Leaving out each picture, transcribe the lines of the listing below exactly from the first through the line that contains "1. Создайте текстоовый".
--------------------------------
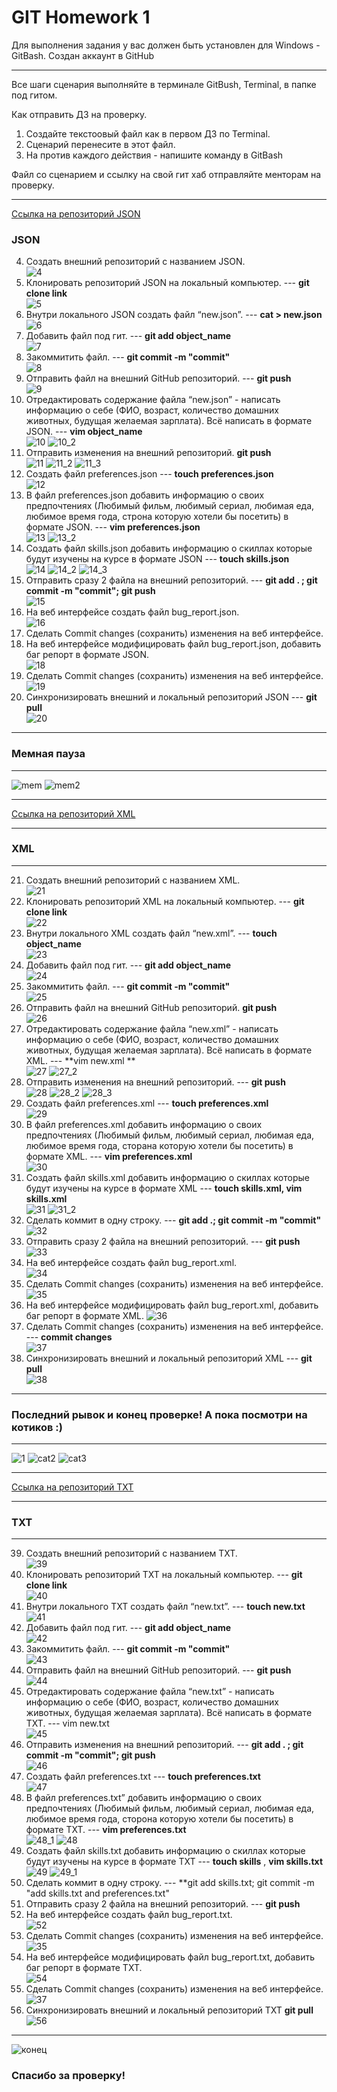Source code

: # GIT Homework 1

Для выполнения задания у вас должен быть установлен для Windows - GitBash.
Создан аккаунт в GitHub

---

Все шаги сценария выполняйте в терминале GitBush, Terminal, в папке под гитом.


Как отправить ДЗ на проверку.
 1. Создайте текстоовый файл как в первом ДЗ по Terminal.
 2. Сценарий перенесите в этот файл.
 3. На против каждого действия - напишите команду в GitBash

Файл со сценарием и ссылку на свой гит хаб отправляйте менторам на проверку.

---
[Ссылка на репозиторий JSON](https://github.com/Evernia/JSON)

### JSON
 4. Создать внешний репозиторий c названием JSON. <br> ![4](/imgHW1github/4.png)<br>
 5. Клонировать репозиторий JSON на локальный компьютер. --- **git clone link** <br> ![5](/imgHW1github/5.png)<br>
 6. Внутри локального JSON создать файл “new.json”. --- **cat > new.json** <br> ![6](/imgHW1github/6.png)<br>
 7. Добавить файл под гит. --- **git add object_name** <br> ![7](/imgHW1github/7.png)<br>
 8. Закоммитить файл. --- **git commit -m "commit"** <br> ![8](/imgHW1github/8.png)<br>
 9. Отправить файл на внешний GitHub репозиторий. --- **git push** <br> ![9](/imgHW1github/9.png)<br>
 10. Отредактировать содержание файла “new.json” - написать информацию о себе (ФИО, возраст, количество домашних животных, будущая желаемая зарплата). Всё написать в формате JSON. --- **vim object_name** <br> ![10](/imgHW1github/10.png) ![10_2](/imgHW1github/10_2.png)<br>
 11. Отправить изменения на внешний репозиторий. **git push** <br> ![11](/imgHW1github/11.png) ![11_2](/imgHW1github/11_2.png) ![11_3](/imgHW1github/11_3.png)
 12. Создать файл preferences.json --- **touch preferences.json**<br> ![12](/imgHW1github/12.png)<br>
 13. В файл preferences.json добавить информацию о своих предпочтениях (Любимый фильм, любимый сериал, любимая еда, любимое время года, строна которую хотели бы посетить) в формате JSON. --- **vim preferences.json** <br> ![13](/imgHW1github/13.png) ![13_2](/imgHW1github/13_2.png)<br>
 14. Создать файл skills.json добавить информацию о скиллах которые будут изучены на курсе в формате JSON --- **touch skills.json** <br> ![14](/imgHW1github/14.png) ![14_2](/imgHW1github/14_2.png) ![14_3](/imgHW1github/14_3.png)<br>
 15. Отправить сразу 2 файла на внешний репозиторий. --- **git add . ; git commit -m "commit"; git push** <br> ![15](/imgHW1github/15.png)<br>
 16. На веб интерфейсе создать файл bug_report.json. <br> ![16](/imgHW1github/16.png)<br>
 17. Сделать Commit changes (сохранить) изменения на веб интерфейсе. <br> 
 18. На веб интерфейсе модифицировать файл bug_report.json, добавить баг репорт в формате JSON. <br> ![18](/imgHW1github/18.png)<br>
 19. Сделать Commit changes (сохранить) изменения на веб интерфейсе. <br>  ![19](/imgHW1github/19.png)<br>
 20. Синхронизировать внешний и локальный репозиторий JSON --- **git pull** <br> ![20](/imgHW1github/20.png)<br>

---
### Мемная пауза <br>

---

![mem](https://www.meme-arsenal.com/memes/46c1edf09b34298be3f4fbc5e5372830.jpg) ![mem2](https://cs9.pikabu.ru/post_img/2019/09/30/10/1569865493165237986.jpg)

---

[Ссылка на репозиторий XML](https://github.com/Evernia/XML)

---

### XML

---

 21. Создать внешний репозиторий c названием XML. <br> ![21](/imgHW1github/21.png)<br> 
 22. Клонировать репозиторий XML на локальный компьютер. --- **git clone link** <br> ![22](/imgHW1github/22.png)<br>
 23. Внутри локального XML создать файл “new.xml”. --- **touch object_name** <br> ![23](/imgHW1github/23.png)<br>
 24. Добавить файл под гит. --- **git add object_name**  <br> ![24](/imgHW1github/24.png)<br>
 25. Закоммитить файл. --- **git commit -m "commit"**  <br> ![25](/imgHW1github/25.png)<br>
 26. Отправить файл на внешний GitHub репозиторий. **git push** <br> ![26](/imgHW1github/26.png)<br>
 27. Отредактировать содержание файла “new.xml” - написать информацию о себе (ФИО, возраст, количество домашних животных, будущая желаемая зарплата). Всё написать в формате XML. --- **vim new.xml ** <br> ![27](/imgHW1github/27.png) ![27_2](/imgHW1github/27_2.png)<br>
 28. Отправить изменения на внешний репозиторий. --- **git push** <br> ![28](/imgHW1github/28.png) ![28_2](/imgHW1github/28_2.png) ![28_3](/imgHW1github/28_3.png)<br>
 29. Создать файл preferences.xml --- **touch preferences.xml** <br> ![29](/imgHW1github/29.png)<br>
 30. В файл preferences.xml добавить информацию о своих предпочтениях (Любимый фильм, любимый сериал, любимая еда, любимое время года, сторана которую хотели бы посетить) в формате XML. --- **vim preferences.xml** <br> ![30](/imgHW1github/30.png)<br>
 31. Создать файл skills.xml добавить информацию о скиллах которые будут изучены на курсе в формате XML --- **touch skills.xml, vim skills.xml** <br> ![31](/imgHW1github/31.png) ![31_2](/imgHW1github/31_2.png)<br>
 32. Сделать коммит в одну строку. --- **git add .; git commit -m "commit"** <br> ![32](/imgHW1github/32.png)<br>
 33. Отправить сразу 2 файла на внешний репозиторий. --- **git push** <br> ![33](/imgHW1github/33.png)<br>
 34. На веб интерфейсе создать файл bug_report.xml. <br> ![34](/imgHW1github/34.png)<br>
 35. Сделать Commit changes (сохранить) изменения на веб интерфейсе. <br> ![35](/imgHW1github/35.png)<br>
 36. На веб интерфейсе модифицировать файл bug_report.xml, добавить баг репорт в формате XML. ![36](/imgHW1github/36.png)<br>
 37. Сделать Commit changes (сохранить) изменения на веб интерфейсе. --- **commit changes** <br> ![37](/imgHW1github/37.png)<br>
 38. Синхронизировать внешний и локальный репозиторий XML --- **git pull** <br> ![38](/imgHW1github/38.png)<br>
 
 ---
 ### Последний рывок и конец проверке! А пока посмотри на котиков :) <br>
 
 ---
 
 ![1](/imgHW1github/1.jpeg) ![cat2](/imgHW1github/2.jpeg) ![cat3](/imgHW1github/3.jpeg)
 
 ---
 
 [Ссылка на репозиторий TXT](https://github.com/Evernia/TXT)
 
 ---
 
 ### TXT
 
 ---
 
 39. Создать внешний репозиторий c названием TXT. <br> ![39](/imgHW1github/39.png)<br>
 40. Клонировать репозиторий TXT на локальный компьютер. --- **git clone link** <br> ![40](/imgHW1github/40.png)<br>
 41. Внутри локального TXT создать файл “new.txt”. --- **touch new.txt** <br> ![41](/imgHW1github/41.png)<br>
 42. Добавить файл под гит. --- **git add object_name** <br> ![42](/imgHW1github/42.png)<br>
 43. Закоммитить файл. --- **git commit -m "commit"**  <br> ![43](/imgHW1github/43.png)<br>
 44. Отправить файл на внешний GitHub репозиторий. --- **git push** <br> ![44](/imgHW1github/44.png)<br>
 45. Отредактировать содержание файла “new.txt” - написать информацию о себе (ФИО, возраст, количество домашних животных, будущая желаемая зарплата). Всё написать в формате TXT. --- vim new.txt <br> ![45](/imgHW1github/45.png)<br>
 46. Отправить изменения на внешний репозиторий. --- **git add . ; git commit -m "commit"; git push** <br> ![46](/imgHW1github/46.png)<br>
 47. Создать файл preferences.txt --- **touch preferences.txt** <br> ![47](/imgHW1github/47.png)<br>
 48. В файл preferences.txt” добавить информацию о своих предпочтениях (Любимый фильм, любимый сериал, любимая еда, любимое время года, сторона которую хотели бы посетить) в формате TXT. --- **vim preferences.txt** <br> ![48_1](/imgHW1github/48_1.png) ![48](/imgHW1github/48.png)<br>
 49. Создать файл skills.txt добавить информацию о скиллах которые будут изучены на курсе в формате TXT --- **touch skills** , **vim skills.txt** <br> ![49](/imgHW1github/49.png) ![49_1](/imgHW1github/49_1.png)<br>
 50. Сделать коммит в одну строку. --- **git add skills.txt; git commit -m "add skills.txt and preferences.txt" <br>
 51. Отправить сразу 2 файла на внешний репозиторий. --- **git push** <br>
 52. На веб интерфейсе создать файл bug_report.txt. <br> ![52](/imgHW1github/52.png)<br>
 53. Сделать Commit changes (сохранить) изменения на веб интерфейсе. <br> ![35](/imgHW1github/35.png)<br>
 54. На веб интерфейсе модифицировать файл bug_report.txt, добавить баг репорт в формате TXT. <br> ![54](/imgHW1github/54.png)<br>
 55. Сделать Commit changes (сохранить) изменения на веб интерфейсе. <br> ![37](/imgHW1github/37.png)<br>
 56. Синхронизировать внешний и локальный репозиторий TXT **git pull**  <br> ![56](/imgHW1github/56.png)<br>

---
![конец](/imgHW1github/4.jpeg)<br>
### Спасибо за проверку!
--------------------------------
### ANSWER TO THIS PROBLEM:
Source code

: # GIT Homework 1

Для выполнения задания у вас должен быть установлен для Windows - GitBash.
Создан аккаунт в GitHub

---

Все шаги сценария выполняйте в терминале GitBush, Terminal, в папке под гитом.


Как отправить ДЗ на проверку.
 1. Создайте текстоовый файл как в первом ДЗ по Terminal.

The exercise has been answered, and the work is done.